==== Information ====

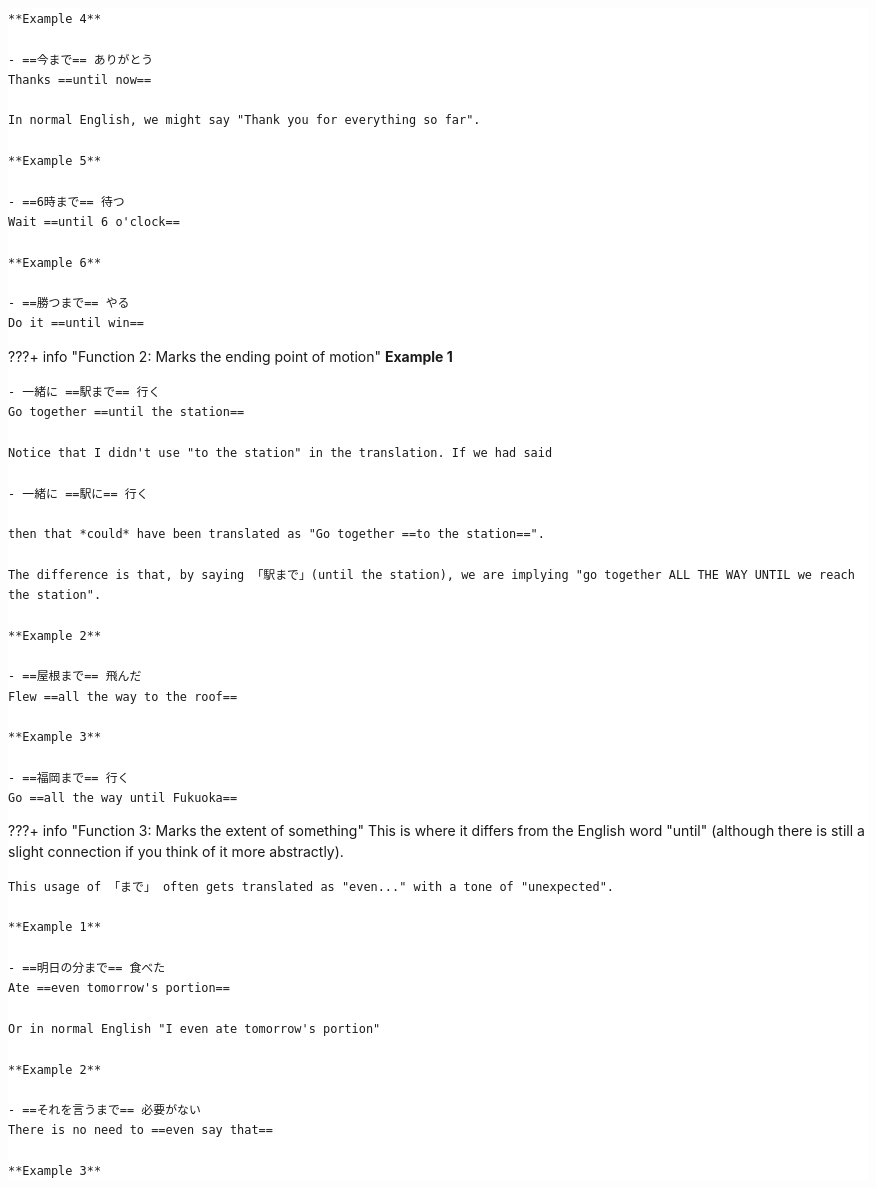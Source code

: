     **Example 4**

    - ==今まで== ありがとう  
    Thanks ==until now==

    In normal English, we might say "Thank you for everything so far".

    **Example 5**

    - ==6時まで== 待つ  
    Wait ==until 6 o'clock==

    **Example 6**

    - ==勝つまで== やる  
    Do it ==until win==

???+ info "Function 2: Marks the ending point of motion"
    **Example 1**

    - 一緒に ==駅まで== 行く  
    Go together ==until the station==

    Notice that I didn't use "to the station" in the translation. If we had said

    - 一緒に ==駅に== 行く

    then that *could* have been translated as "Go together ==to the station==".

    The difference is that, by saying 「駅まで」(until the station), we are implying "go together ALL THE WAY UNTIL we reach the station".

    **Example 2**

    - ==屋根まで== 飛んだ  
    Flew ==all the way to the roof==

    **Example 3**

    - ==福岡まで== 行く  
    Go ==all the way until Fukuoka==

???+ info "Function 3: Marks the extent of something"
    This is where it differs from the English word "until" (although there is still a slight connection if you think of it more abstractly).

    This usage of 「まで」 often gets translated as "even..." with a tone of "unexpected".

    **Example 1**

    - ==明日の分まで== 食べた
    Ate ==even tomorrow's portion==

    Or in normal English "I even ate tomorrow's portion"

    **Example 2**

    - ==それを言うまで== 必要がない
    There is no need to ==even say that==

    **Example 3**
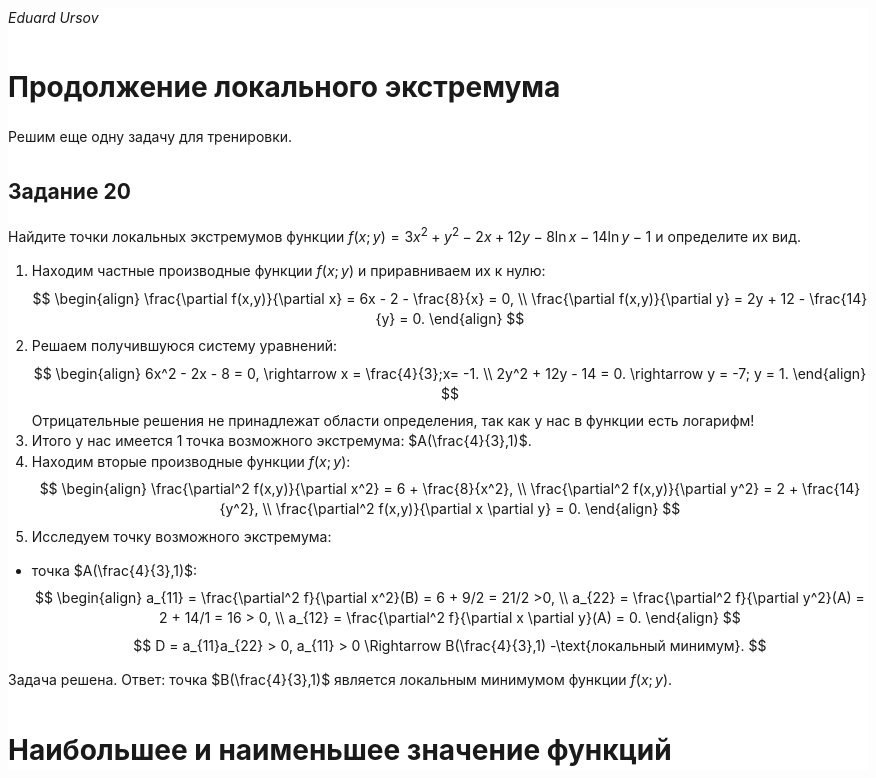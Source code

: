 *Eduard Ursov*
# Продолжение локального экстремума
Решим еще одну задачу для тренировки.

## Задание 20
Найдите точки локальных экстремумов функции $f(x; y) = 3x^2 + y^2 -2x + 12y - 8\ln{x} - 14\ln{y}-1$ и определите их вид.
1. Находим частные производные функции $f(x;y)$ и приравниваем их к нулю:
$$
\begin{align}
\frac{\partial f(x,y)}{\partial x} = 6x - 2 - \frac{8}{x} = 0, \\
\frac{\partial f(x,y)}{\partial y} = 2y + 12 - \frac{14}{y} = 0.
\end{align}
$$
2. Решаем получившуюся систему уравнений:
$$
\begin{align}
6x^2 - 2x - 8 = 0, \rightarrow x = \frac{4}{3};x= -1. \\ 
2y^2 + 12y - 14 = 0. \rightarrow y = -7; y = 1.
\end{align}
$$
Отрицательные решения не принадлежат области определения, так как у нас в функции есть логарифм!
3. Итого у нас имеется 1 точка возможного экстремума: $A(\frac{4}{3},1)$.
4. Находим вторые производные функции $f(x;y)$:
$$
\begin{align}
\frac{\partial^2 f(x,y)}{\partial x^2} = 6 + \frac{8}{x^2}, \\
\frac{\partial^2 f(x,y)}{\partial y^2} = 2 + \frac{14}{y^2}, \\
\frac{\partial^2 f(x,y)}{\partial x \partial y} = 0.
\end{align}
$$
5. Исследуем точку возможного экстремума:
- точка $A(\frac{4}{3},1)$:
$$
\begin{align}
a_{11} = \frac{\partial^2 f}{\partial x^2}(B) = 6 + 9/2 = 21/2 >0, \\
a_{22} = \frac{\partial^2 f}{\partial y^2}(A) = 2 + 14/1 = 16 > 0, \\
a_{12} = \frac{\partial^2 f}{\partial x \partial y}(A) = 0.
\end{align}
$$
$$
D = a_{11}a_{22} > 0, a_{11} > 0 \Rightarrow B(\frac{4}{3},1) -\text{локальный минимум}.
$$



Задача решена. Ответ: точка $B(\frac{4}{3},1)$ является локальным минимумом функции $f(x;y)$.

# Наибольшее и наименьшее значение функций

====

▶ _Task requirements_: Of the entries listed above, reproduce only the lines starting at the line containing "Flew ==all the" and ending at the line containing "Or in normal". Include both, exactly as they stand.

▶ _Answer area_:
    Flew ==all the way to the roof==

    **Example 3**

    - ==福岡まで== 行く  
    Go ==all the way until Fukuoka==

???+ info "Function 3: Marks the extent of something"
    This is where it differs from the English word "until" (although there is still a slight connection if you think of it more abstractly).

    This usage of 「まで」 often gets translated as "even..." with a tone of "unexpected".

    **Example 1**

    - ==明日の分まで== 食べた
    Ate ==even tomorrow's portion==

    Or in normal English "I even ate tomorrow's portion"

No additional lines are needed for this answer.